Assignment: All pictures must be dropped, while the entries are given again word for word.

Supplied information:
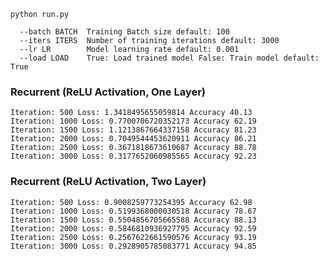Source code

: 
```shell
python run.py
```
```shell
  --batch BATCH  Training Batch size default: 100
  --iters ITERS  Number of training iterations default: 3000
  --lr LR        Model learning rate default: 0.001
  --load LOAD    True: Load trained model False: Train model default: True

```

### Recurrent (ReLU Activation, One Layer)
```text
Iteration: 500 Loss: 1.3418495655059814 Accuracy 40.13
Iteration: 1000 Loss: 0.7700706720352173 Accuracy 62.19
Iteration: 1500 Loss: 1.1213867664337158 Accuracy 81.23
Iteration: 2000 Loss: 0.7049544453620911 Accuracy 86.21
Iteration: 2500 Loss: 0.3671818673610687 Accuracy 88.78
Iteration: 3000 Loss: 0.3177652060985565 Accuracy 92.23
```

### Recurrent (ReLU Activation, Two Layer)
```text
Iteration: 500 Loss: 0.9008259773254395 Accuracy 62.98
Iteration: 1000 Loss: 0.5199368000030518 Accuracy 78.67
Iteration: 1500 Loss: 0.5504856705665588 Accuracy 88.13
Iteration: 2000 Loss: 0.5846810936927795 Accuracy 92.59
Iteration: 2500 Loss: 0.2567622661590576 Accuracy 93.19
Iteration: 3000 Loss: 0.2928905785083771 Accuracy 94.85
```



<!--![Figure_0.png](figures/Figure_0.png)  ![Figure_1.png](figures/Figure_1.png)-->

<!--![Figure_2.png](figures/Figure_2.png) ![Figure_3.png](figures/Figure_3.png)-->

<!--![Figure_4.png](figures/Figure_4.png) ![Figure_5.png](figures/Figure_5.png)-->

<!--![Figure_6.png](figures/Figure_6.png) ![Figure_7.png](figures/Figure_7.png)-->

<!--![Figure_8.png](figures/Figure_8.png) ![Figure_9.png](figures/Figure_9.png)-->

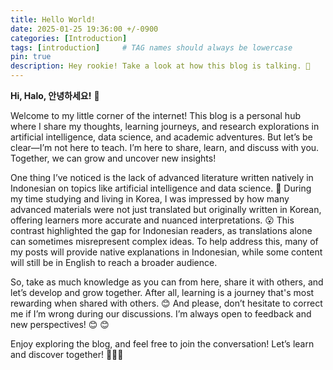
 ```yaml
---
title: Hello World!
date: 2025-01-25 19:36:00 +/-0900
categories: [Introduction]
tags: [introduction]     # TAG names should always be lowercase
pin: true
description: Hey rookie! Take a look at how this blog is talking. 🤙
---
```


**Hi, Halo, 안녕하세요!** 👋

Welcome to my little corner of the internet! This blog is a personal hub where I share my thoughts, learning journeys, and research explorations in artificial intelligence, data science, and academic adventures. But let’s be clear—I’m not here to teach. I’m here to share, learn, and discuss with you. Together, we can grow and uncover new insights!

One thing I’ve noticed is the lack of advanced literature written natively in Indonesian on topics like artificial intelligence and data science. 🥲 During my time studying and living in Korea, I was impressed by how many advanced materials were not just translated but originally written in Korean, offering learners more accurate and nuanced interpretations. 😮 This contrast highlighted the gap for Indonesian readers, as translations alone can sometimes misrepresent complex ideas. To help address this, many of my posts will provide native explanations in Indonesian, while some content will still be in English to reach a broader audience.

So, take as much knowledge as you can from here, share it with others, and let’s develop and grow together. After all, learning is a journey that's most rewarding when shared with others. 😊 And please, don’t hesitate to correct me if I’m wrong during our discussions. I’m always open to feedback and new perspectives! 😊 😊 

Enjoy exploring the blog, and feel free to join the conversation! Let’s learn and discover together! 🙌🙌🙌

Exercise solution:
Source code

: 
```shell
python run.py
```
```shell
  --batch BATCH  Training Batch size default: 100
  --iters ITERS  Number of training iterations default: 3000
  --lr LR        Model learning rate default: 0.001
  --load LOAD    True: Load trained model False: Train model default: True

```

### Recurrent (ReLU Activation, One Layer)
```text
Iteration: 500 Loss: 1.3418495655059814 Accuracy 40.13
Iteration: 1000 Loss: 0.7700706720352173 Accuracy 62.19
Iteration: 1500 Loss: 1.1213867664337158 Accuracy 81.23
Iteration: 2000 Loss: 0.7049544453620911 Accuracy 86.21
Iteration: 2500 Loss: 0.3671818673610687 Accuracy 88.78
Iteration: 3000 Loss: 0.3177652060985565 Accuracy 92.23
```

### Recurrent (ReLU Activation, Two Layer)
```text
Iteration: 500 Loss: 0.9008259773254395 Accuracy 62.98
Iteration: 1000 Loss: 0.5199368000030518 Accuracy 78.67
Iteration: 1500 Loss: 0.5504856705665588 Accuracy 88.13
Iteration: 2000 Loss: 0.5846810936927795 Accuracy 92.59
Iteration: 2500 Loss: 0.2567622661590576 Accuracy 93.19
Iteration: 3000 Loss: 0.2928905785083771 Accuracy 94.85
```



<!--![Figure_0.png](figures/Figure_0.png)  ![Figure_1.png](figures/Figure_1.png)-->

<!--![Figure_2.png](figures/Figure_2.png) ![Figure_3.png](figures/Figure_3.png)-->

<!--![Figure_4.png](figures/Figure_4.png) ![Figure_5.png](figures/Figure_5.png)-->

<!--![Figure_6.png](figures/Figure_6.png) ![Figure_7.png](figures/Figure_7.png)-->

<!--![Figure_8.png](figures/Figure_8.png) ![Figure_9.png](figures/Figure_9.png)-->

 ```yaml
---
title: Hello World!
date: 2025-01-25 19:36:00 +/-0900
categories: [Introduction]
tags: [introduction]     # TAG names should always be lowercase
pin: true
description: Hey rookie! Take a look at how this blog is talking. 🤙
---
```


**Hi, Halo, 안녕하세요!** 👋

Welcome to my little corner of the internet! This blog is a personal hub where I share my thoughts, learning journeys, and research explorations in artificial intelligence, data science, and academic adventures. But let’s be clear—I’m not here to teach. I’m here to share, learn, and discuss with you. Together, we can grow and uncover new insights!

One thing I’ve noticed is the lack of advanced literature written natively in Indonesian on topics like artificial intelligence and data science. 🥲 During my time studying and living in Korea, I was impressed by how many advanced materials were not just translated but originally written in Korean, offering learners more accurate and nuanced interpretations. 😮 This contrast highlighted the gap for Indonesian readers, as translations alone can sometimes misrepresent complex ideas. To help address this, many of my posts will provide native explanations in Indonesian, while some content will still be in English to reach a broader audience.

So, take as much knowledge as you can from here, share it with others, and let’s develop and grow together. After all, learning is a journey that's most rewarding when shared with others. 😊 And please, don’t hesitate to correct me if I’m wrong during our discussions. I’m always open to feedback and new perspectives! 😊 😊 

Enjoy exploring the blog, and feel free to join the conversation! Let’s learn and discover together! 🙌🙌🙌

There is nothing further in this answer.